Orca AI Receives ClassNK Qualification for Autonomous Ship Perception
Orca AI has received qualification from ClassNK, one of the world's largest ship classification societies, for its autonomous ship perception system. The qualification validates the Israeli-founded company's AI-driven platform for maritime situational awareness — the ability to detect, track, and classify objects in a vessel's operating environment using sensor fusion and machine learning. For the autonomous shipping sector, this ClassNK recognition adds another building block to the regulatory acceptance framework that commercial autonomous operations require.
What Does ClassNK Qualification Cover?
ClassNK's Innovation Endorsement for Products and Solutions framework evaluates maritime technologies against defined performance criteria without requiring full class notation compliance. For Orca AI's system, the qualification covers object detection accuracy, tracking consistency, classification reliability, and sensor fusion performance across a range of environmental conditions including daylight, nighttime, fog, rain, and high sea states.
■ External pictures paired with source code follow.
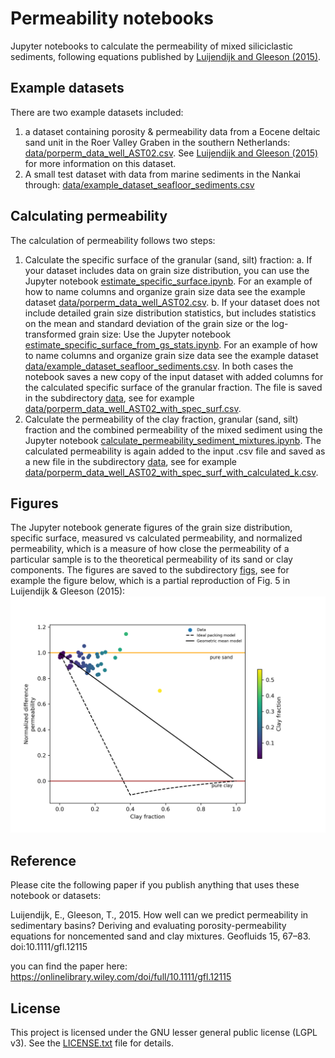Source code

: # Permeability notebooks

Jupyter notebooks to calculate the permeability of mixed siliciclastic sediments, following equations published by [Luijendijk and Gleeson (2015)](https://onlinelibrary.wiley.com/doi/full/10.1111/gfl.12115).


## Example datasets

There are two example datasets included:
1. a dataset containing porosity & permeability data from a Eocene deltaic sand unit in the Roer Valley Graben in the southern Netherlands: [data/porperm_data_well_AST02.csv](data/porperm_data_well_AST02.csv). See [Luijendijk and Gleeson (2015)](https://onlinelibrary.wiley.com/doi/full/10.1111/gfl.12115) for more information on this dataset. 
2. A small test dataset with data from marine sediments in the Nankai through: [data/example_dataset_seafloor_sediments.csv](example_dataset_seafloor_sediments.csv)


## Calculating permeability

The calculation of permeability follows two steps:
1. Calculate the specific surface of the granular (sand, silt) fraction:
   a. If your dataset includes data on grain size distribution, you can use the Jupyter notebook [estimate_specific_surface.ipynb](estimate_specific_surface.ipynb). For an example of how to name columns and organize grain size data see the example dataset [data/porperm_data_well_AST02.csv](data/porperm_data_well_AST02.csv).
   b. If your dataset does not include detailed grain size distribution statistics, but includes statistics on the mean and standard deviation of the grain size or the log-transformed grain size: Use the Jupyter notebook [estimate_specific_surface_from_gs_stats.ipynb](estimate_specific_surface_from_gs_stats.ipynb). For an example of how to name columns and organize grain size data see the example dataset [data/example_dataset_seafloor_sediments.csv](example_dataset_seafloor_sediments.csv). In both cases the notebook saves a new copy of the input dataset with added columns for the calculated specific surface of the granular fraction. The file is saved in the subdirectory [data](data), see for example [data/porperm_data_well_AST02_with_spec_surf.csv](data/porperm_data_well_AST02_with_spec_surf.csv).
2. Calculate the permeability of the clay fraction, granular (sand, silt) fraction and the combined permeability of the mixed sediment using the Jupyter notebook [calculate_permeability_sediment_mixtures.ipynb](calculate_permeability_sediment_mixtures.ipynb). The calculated permeability is again added to the input .csv file and saved as a new file in the subdirectory [data](data), see for example [data/porperm_data_well_AST02_with_spec_surf_with_calculated_k.csv](data/porperm_data_well_AST02_with_spec_surf_with_calculated_k.csv).


## Figures

The Jupyter notebook generate figures of the grain size distribution, specific surface, measured vs calculated permeability, and normalized permeability, which is a measure of how close the permeability of a particular sample is to the theoretical permeability of its sand or clay components. The figures are saved to the subdirectory [figs](figs), see for example the figure below, which is a partial reproduction of Fig. 5 in Luijendijk & Gleeson (2015): ![](figs/porperm_data_well_AST02_with_spec_surf_normalized_k.png)


## Reference

Please cite the following paper if you publish anything that uses these notebook or datasets:

Luijendijk, E., Gleeson, T., 2015. How well can we predict permeability in sedimentary basins? Deriving and evaluating porosity-permeability equations for noncemented sand and clay mixtures. Geofluids 15, 67–83. doi:10.1111/gfl.12115

you can find the paper here: https://onlinelibrary.wiley.com/doi/full/10.1111/gfl.12115

## License
This project is licensed under the GNU lesser general public license (LGPL v3). See the [LICENSE.txt](LICENSE.txt) file for details.
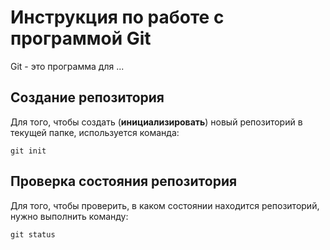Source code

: # Инструкция по работе с программой Git

Git - это программа для ...

## Создание репозитория

Для того, чтобы создать (**инициализировать**) новый репозиторий в текущей папке, используется команда:

    git init

## Проверка состояния репозитория

Для того, чтобы проверить, в каком состоянии находится репозиторий, нужно выполнить команду:

    git status
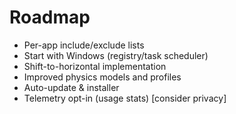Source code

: # Roadmap

- Per-app include/exclude lists
- Start with Windows (registry/task scheduler)
- Shift-to-horizontal implementation
- Improved physics models and profiles
- Auto-update & installer
- Telemetry opt-in (usage stats) [consider privacy]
The evaluation involved both laboratory testing using standardized maritime datasets and at-sea validation aboard commercial vessels operating in congested waters. ClassNK confirmed that Orca AI's perception system achieved detection rates exceeding 95% for vessels within 3 nautical miles across all tested conditions, with false positive rates below the threshold specified in the evaluation criteria.
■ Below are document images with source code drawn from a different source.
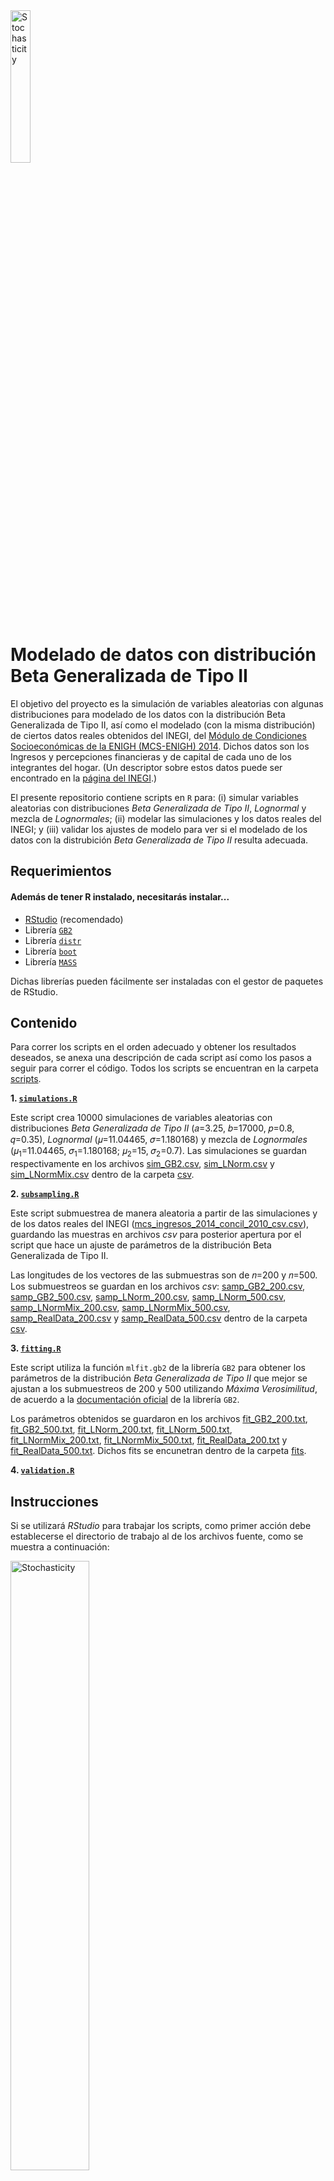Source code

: <img src="https://github.com/RodolfoFerro/ModeladoBetaGeneralizadaII/blob/master/logo.png" alt="Stochasticity" width="25%">

# Modelado de datos con distribución Beta Generalizada de Tipo II


El objetivo del proyecto es la simulación de variables aleatorias con algunas distribuciones para modelado de los datos con la distribución Beta Generalizada de Tipo II, así como el modelado (con la misma distribución) de ciertos datos reales obtenidos del INEGI, del [Módulo de Condiciones Socioeconómicas de la ENIGH (MCS-ENIGH) 2014](http://www.beta.inegi.org.mx/proyectos/enchogares/modulos/mcs/2014/). Dichos datos son los Ingresos y percepciones financieras y de capital de cada uno de los integrantes del hogar. (Un descriptor sobre estos datos puede ser encontrado en la [página del INEGI](http://internet.contenidos.inegi.org.mx/contenidos/Productos/prod_serv/contenidos/espanol/bvinegi/productos/nueva_estruc/702825070403.pdf).)

El presente repositorio contiene scripts en `R` para: (i) simular variables aleatorias con distribuciones _Beta Generalizada de Tipo II_, _Lognormal_ y mezcla de _Lognormales_; (ii) modelar las simulaciones y los datos reales del INEGI; y (iii) validar los ajustes de modelo para ver si el modelado de los datos con la distrubición _Beta Generalizada de Tipo II_ resulta adecuada.


##  Requerimientos


#### Además de tener R instalado, necesitarás instalar...


* [RStudio](https://www.rstudio.com) (recomendado)
* Librería [`GB2`](https://cran.r-project.org/web/packages/GB2/index.html)
* Librería [`distr`](https://cran.r-project.org/web/packages/distr/index.html)
* Librería [`boot`](https://cran.r-project.org/web/packages/boot/index.html)
* Librería [`MASS`](https://cran.r-project.org/web/packages/MASS/index.html)

Dichas librerías pueden fácilmente ser instaladas con el gestor de paquetes de RStudio.


## Contenido

Para correr los scripts en el orden adecuado y obtener los resultados deseados, se anexa una descripción de cada script así como los pasos a seguir para correr el código. Todos los scripts se encuentran en la carpeta [scripts](https://github.com/RodolfoFerro/ModeladoBetaGeneralizadaII/tree/master/scripts).


**1. [`simulations.R`](https://github.com/RodolfoFerro/ModeladoBetaGeneralizadaII/blob/master/scripts/simulations.R)**

Este script crea 10000 simulaciones de variables aleatorias con distribuciones _Beta Generalizada de Tipo II_ (𝑎=3.25, 𝑏=17000, 𝑝=0.8, 𝑞=0.35), _Lognormal_ (𝜇=11.04465, 𝜎=1.180168) y mezcla de _Lognormales_ (𝜇<sub>1</sub>=11.04465, 𝜎<sub>1</sub>=1.180168; 𝜇<sub>2</sub>=15, 𝜎<sub>2</sub>=0.7). Las simulaciones se guardan respectivamente en los archivos [sim_GB2.csv](https://github.com/RodolfoFerro/ModeladoBetaGeneralizadaII/blob/master/csv/sim_GB2.csv), [sim_LNorm.csv](https://github.com/RodolfoFerro/ModeladoBetaGeneralizadaII/blob/master/csv/sim_LNorm.csv) y [sim_LNormMix.csv](https://github.com/RodolfoFerro/ModeladoBetaGeneralizadaII/blob/master/csv/sim_LNormMix.csv) dentro de la carpeta [csv](https://github.com/RodolfoFerro/ModeladoBetaGeneralizadaII/tree/master/csv).


**2. [`subsampling.R`](https://github.com/RodolfoFerro/ModeladoBetaGeneralizadaII/blob/master/scripts/subsampling.R)**

Este script submuestrea de manera aleatoria a partir de las simulaciones y de los datos reales del INEGI ([mcs_ingresos_2014_concil_2010_csv.csv](https://github.com/RodolfoFerro/ModeladoBetaGeneralizadaII/blob/master/csv/mcs_ingresos_2014_concil_2010_csv.csv)), guardando las muestras en archivos _csv_ para posterior apertura por el script que hace un ajuste de parámetros de la distribución Beta Generalizada de Tipo II.

Las longitudes de los vectores de las submuestras son de 𝑛=200 y 𝑛=500. Los submuestreos se guardan en los archivos _csv_: [samp_GB2_200.csv](https://github.com/RodolfoFerro/ModeladoBetaGeneralizadaII/blob/master/csv/samp_GB2_200.csv), [samp_GB2_500.csv](https://github.com/RodolfoFerro/ModeladoBetaGeneralizadaII/blob/master/csv/samp_GB2_500.csv), [samp_LNorm_200.csv](https://github.com/RodolfoFerro/ModeladoBetaGeneralizadaII/blob/master/csv/samp_LNorm_200.csv), [samp_LNorm_500.csv](https://github.com/RodolfoFerro/ModeladoBetaGeneralizadaII/blob/master/csv/samp_LNorm_500.csv), [samp_LNormMix_200.csv](https://github.com/RodolfoFerro/ModeladoBetaGeneralizadaII/blob/master/csv/samp_LNormMix_200.csv), [samp_LNormMix_500.csv](https://github.com/RodolfoFerro/ModeladoBetaGeneralizadaII/blob/master/csv/samp_LNormMix_500.csv), [samp_RealData_200.csv](https://github.com/RodolfoFerro/ModeladoBetaGeneralizadaII/blob/master/csv/samp_RealData_200.csv) y [samp_RealData_500.csv](https://github.com/RodolfoFerro/ModeladoBetaGeneralizadaII/blob/master/csv/samp_RealData_500.csv) dentro de la carpeta [csv](https://github.com/RodolfoFerro/ModeladoBetaGeneralizadaII/tree/master/csv).


**3. [`fitting.R`](https://github.com/RodolfoFerro/ModeladoBetaGeneralizadaII/blob/master/scripts/fitting.R)**

Este script utiliza la función `mlfit.gb2` de la librería `GB2` para obtener los parámetros de la distribución _Beta Generalizada de Tipo II_ que mejor se ajustan a los submuestreos de 200 y 500 utilizando _Máxima Verosimilitud_, de acuerdo a la [documentación oficial](https://cran.rstudio.com/web/packages/GB2/GB2.pdf) de la librería `GB2`.

Los parámetros obtenidos se guardaron en los archivos [fit_GB2_200.txt](https://github.com/RodolfoFerro/ModeladoBetaGeneralizadaII/blob/master/fits/fit_GB2_200.txt), [fit_GB2_500.txt](https://github.com/RodolfoFerro/ModeladoBetaGeneralizadaII/blob/master/fits/fit_GB2_500.txt), [fit_LNorm_200.txt](https://github.com/RodolfoFerro/ModeladoBetaGeneralizadaII/blob/master/fits/fit_LNormMix_200.txt), [fit_LNorm_500.txt](https://github.com/RodolfoFerro/ModeladoBetaGeneralizadaII/blob/master/fits/fit_LNormMix_500.txt), [fit_LNormMix_200.txt](https://github.com/RodolfoFerro/ModeladoBetaGeneralizadaII/blob/master/fits/fit_LNorm_200.txt), [fit_LNormMix_500.txt](https://github.com/RodolfoFerro/ModeladoBetaGeneralizadaII/blob/master/fits/fit_LNorm_500.txt), [fit_RealData_200.txt](https://github.com/RodolfoFerro/ModeladoBetaGeneralizadaII/blob/master/fits/fit_RealData_200.txt) y [fit_RealData_500.txt](https://github.com/RodolfoFerro/ModeladoBetaGeneralizadaII/blob/master/fits/fit_RealData_500.txt). Dichos fits se encunetran dentro de la carpeta [fits](https://github.com/RodolfoFerro/ModeladoBetaGeneralizadaII/tree/master/fits).


**4. [`validation.R`]()**


## Instrucciones

Si se utilizará _RStudio_ para trabajar los scripts, como primer acción debe establecerse el directorio de trabajo al de los archivos fuente, como se muestra a continuación:

<img src="https://github.com/RodolfoFerro/ModeladoBetaGeneralizadaII/blob/master/setwd.jpg" alt="Stochasticity" width="50%"><br/><br/>


Para trabajar en los scripts de `R` anteriormente descritos, basta abrirlos en _RStudio_ y correrlos en el siguiente orden:

**Paso 1.** [`simulations.R`](https://github.com/RodolfoFerro/ModeladoBetaGeneralizadaII/blob/master/scripts/simulations.R)<br/>
**Paso 2.** [`subsampling.R`](https://github.com/RodolfoFerro/ModeladoBetaGeneralizadaII/blob/master/scripts/subsampling.R)<br/>
**Paso 3.** [`fitting.R`](https://github.com/RodolfoFerro/ModeladoBetaGeneralizadaII/blob/master/scripts/fitting.R)<br/>
**Paso 4.** [`validation.R`]()<br/>

La idea general es simular primero el total de datos (paso 1) para posteriormente tomar submuestras de estas simulaciones, así como de los datos reales (paso 2) para posteriormente realizar el ajuste del modelo (paso 3) y validar dicho ajuste (paso 4).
How Does Orca AI's Perception System Work?
The Orca AI platform combines inputs from existing bridge sensors — primarily radar and AIS — with a proprietary camera system that uses visible-light and thermal imaging. The AI engine processes these inputs through neural networks trained on millions of labeled maritime images to detect and classify objects including commercial vessels, fishing boats, pleasure craft, buoys, and navigational hazards.
The system's key differentiator is its ability to detect objects that are invisible to radar and AIS. Small fiberglass boats without AIS transponders, partially submerged containers, and unlit vessels at night all present collision risks that conventional bridge equipment can miss. Orca AI's camera-based detection fills these gaps, providing watch officers with a more complete picture of their surroundings.
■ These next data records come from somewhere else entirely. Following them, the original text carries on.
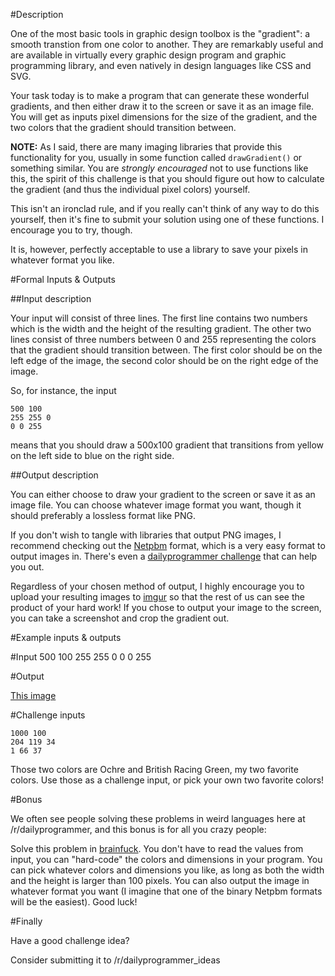 #Description

One of the most basic tools in graphic design toolbox is the "gradient": a smooth transtion from one color to another. They are remarkably useful and are available in virtually every graphic design program and graphic programming library, and even natively in design languages like CSS and SVG.

Your task today is to make a program that can generate these wonderful gradients, and then either draw it to the screen or save it as an image file. You will get as inputs pixel dimensions for the size of the gradient, and the two colors that the gradient should transition between. 

**NOTE:** As I said, there are many imaging libraries that provide this functionality for you, usually in some function called `drawGradient()` or something similar. You are *strongly encouraged* not to use functions like this, the spirit of this challenge is that you should figure out how to calculate the gradient (and thus the individual pixel colors) yourself. 

This isn't an ironclad rule, and if you really can't think of any way to do this yourself, then it's fine to submit your solution using one of these functions. I encourage you to try, though. 

It is, however, perfectly acceptable to use a library to save your pixels in whatever format you like.

#Formal Inputs &amp; Outputs

##Input description

Your input will consist of three lines. The first line contains two numbers which is the width and the height of the resulting gradient. The other two lines consist of three numbers between 0 and 255 representing the colors that
the gradient should transition between. The first color should be on the left edge of the image, the second color should be on the right edge of the image.

So, for instance, the input

    500 100 
    255 255 0 
    0 0 255

means that you should draw a 500x100 gradient that transitions from yellow on the left side to blue on the right side.

##Output description

You can either choose to draw your gradient to the screen or save it as an image file. You can choose whatever image format you want, though it should preferably a lossless format like PNG. 

If you don't wish to tangle with libraries that output PNG images, I recommend checking out the [Netpbm](http://en.wikipedia.org/wiki/Netpbm) format, which is a very easy format to output images in. There's even a [dailyprogrammer challenge](https://www.reddit.com/r/dailyprogrammer/comments/2ba3g3/7212014_challenge_172_easy/) that can help you out. 

Regardless of your chosen method of output, I highly encourage you to upload your resulting images to [imgur](http://imgur.com) so that the rest of us can see the product of your hard work! If you chose to output your image to the screen, you can take a screenshot and crop the gradient out.

#Example inputs & outputs

#Input 
    500 100 
    255 255 0 
    0 0 255

#Output

[This image](http://i.imgur.com/LNBRYhr.png)

#Challenge inputs

    1000 100 
    204 119 34 
    1 66 37

Those two colors are Ochre and British Racing Green, my two favorite colors. Use those as a challenge input, or pick your own two favorite colors!

#Bonus

We often see people solving these problems in weird languages here at /r/dailyprogrammer, and this bonus is for all you crazy people: 

Solve this problem in [brainfuck](http://en.wikipedia.org/wiki/Brainfuck). You don't have to read the values from input, you can "hard-code" the colors and dimensions in your program. You can pick whatever colors and dimensions you like, as long as both the width and the height is larger than 100 pixels. You can also output the image in whatever format you want (I imagine that one of the binary Netpbm formats will be the easiest). Good luck!

#Finally

Have a good challenge idea?

Consider submitting it to /r/dailyprogrammer_ideas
The platform displays detected objects on an integrated bridge display with automatic risk assessment — color-coding targets based on closest point of approach, time to closest point of approach, and COLREGs encounter geometry. Alert thresholds are configurable to match specific vessel types and operating conditions.
What Is the Market for Autonomous Ship Perception?
The near-term market for perception systems extends well beyond fully autonomous ships. Any vessel can benefit from enhanced situational awareness — particularly during nighttime operations, restricted visibility, and transits through congested waters. Orca AI positions its system as a decision-support tool for human watchkeepers in addition to a component of future autonomous systems.
The company reports installations aboard over 300 vessels operated by major shipping companies, generating continuous operational data that feeds back into AI model improvement. This installed base creates a data flywheel: more vessels generate more training data, which improves detection accuracy, which attracts more customers.
How Does This Fit the Broader Autonomous Shipping Landscape?
ClassNK's qualification of Orca AI follows DNV's type approval of Avikus's autonomous navigation system and similar certifications from other class societies. The pattern indicates growing regulatory comfort with AI-driven maritime systems, provided they meet defined performance standards.
The distinction between perception (understanding the environment) and navigation (deciding what to do) is important. Orca AI focuses on the perception layer — telling the system and the human operator what is around the vessel. Navigation decision-making, including COLREGs compliance and route planning, is a separate function that may be provided by different technology providers or integrated into a unified autonomous stack.
What Challenges Does Autonomous Ship Perception Face?
Edge cases remain the primary technical challenge — unusual situations that fall outside the training data distribution. A vessel towing an unlighted barge at night, a swarm of small fishing boats operating without navigation lights, or a partially submerged shipping container in heavy seas are examples of scenarios where AI perception systems must perform reliably despite limited training examples.
Conclusion
Orca AI's ClassNK qualification validates that AI-driven perception systems can meet classification society standards for maritime situational awareness. As the industry moves toward higher levels of automation, qualified perception systems will serve as the sensory foundation on which autonomous navigation and decision-making capabilities are built.